We compared the probe sets identified as differentially expressed relative to control in the pooled and individual analysis to determine whether probe sets in the pooled observations were a subset of those in the individual data set. The percent overlap of the two approaches was ∼30% for all compounds (Fig. 2, A–C). Most of the pooled changes were also identified within the individual set of significant changes as demonstrated by the small number of transcripts unique to the pooled analysis (5 and 3% for DEHP and VPA, respectively, and 20% of the total for CLO). In contrast, a large percentage of changes from the individual analysis (49–67%) were not found in the pooled data set. The majority of these probe sets had expression changes of less than twofold, but there were numerous transcripts (14–20%) with expression changes greater than twofold that were also not identified by the pooled analysis (Fig. 2, A–C). Similar results were obtained with data at the 4- and 24-h time points, showing that a significant fraction of data was lost even where there were fewer total transcript changes (see Supplemental Materials).

Fig. 2.

A: clofibrate (CLO). B: DEHP. C: VPA. Overlap of probe sets changed between approaches at 48 h. The no. of probe sets unique to the individual analysis that have absolute fold changes >2-fold are listed. For filtering criteria for both approaches, see materials and methods. All changes within the overlapping section of the Venn diagrams are concordant as to the direction of change.
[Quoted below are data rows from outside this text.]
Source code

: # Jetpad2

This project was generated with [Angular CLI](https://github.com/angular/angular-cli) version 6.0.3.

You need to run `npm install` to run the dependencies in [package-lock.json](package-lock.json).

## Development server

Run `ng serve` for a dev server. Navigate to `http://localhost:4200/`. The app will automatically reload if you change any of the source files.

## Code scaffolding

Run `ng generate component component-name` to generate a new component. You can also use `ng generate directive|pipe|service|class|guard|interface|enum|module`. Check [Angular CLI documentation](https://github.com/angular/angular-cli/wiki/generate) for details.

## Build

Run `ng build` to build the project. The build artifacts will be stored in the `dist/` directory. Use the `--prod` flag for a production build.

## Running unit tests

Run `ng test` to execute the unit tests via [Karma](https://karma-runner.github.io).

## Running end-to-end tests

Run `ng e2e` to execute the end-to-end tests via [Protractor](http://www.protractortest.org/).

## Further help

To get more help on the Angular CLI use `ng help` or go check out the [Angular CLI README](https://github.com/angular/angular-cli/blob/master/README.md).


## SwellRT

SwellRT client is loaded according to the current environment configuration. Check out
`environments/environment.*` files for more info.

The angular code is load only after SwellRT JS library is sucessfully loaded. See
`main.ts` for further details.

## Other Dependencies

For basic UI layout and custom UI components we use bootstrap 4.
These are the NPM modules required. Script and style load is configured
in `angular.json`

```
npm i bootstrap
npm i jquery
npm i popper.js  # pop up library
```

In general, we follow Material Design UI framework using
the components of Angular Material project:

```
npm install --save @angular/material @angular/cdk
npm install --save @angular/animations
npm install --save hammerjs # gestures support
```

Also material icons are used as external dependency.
QRT-PCR analysis of transcript changes falling in the various regions of the Venn diagram, generated from the data set, highlights additional differences between the approaches. Five or six transcripts from each of the three regions of the Venn diagram representing unique and overlapping areas of the VPA data set (Fig. 2C) were arbitrarily chosen for technical confirmation by QRT-PCR of the VPA samples. The results from the QRT-PCR analysis are shown in Table 1. It is striking to note that none of the transcripts unique to the VPA pooled analysis was confirmed as being statistically significant (P value ≤ 0.05) when the individual samples were evaluated by QRT-PCR, suggesting a high false-positive rate for this subset of transcripts upon pooling. The changes for both the overlap and the transcripts detected uniquely in the individual samples were confirmed by QRT-PCR as being statistically significant changes. Therefore, all changes identified by the statistical microarray analysis and tested by QRT-PCR were confirmed. Among these transcripts, the individual analysis identified three transcripts (sodium channel-β1, selenoprotein W, and lanosterol-14-demethylase) called “not changed” by the MAS5 algorithm and therefore missed by the pooled approach. Each of these transcripts was strongly regulated (5.7-, 2.3-, and −5.3-fold, respectively) when detected by the individual analysis and significantly regulated when checked by QRT-PCR.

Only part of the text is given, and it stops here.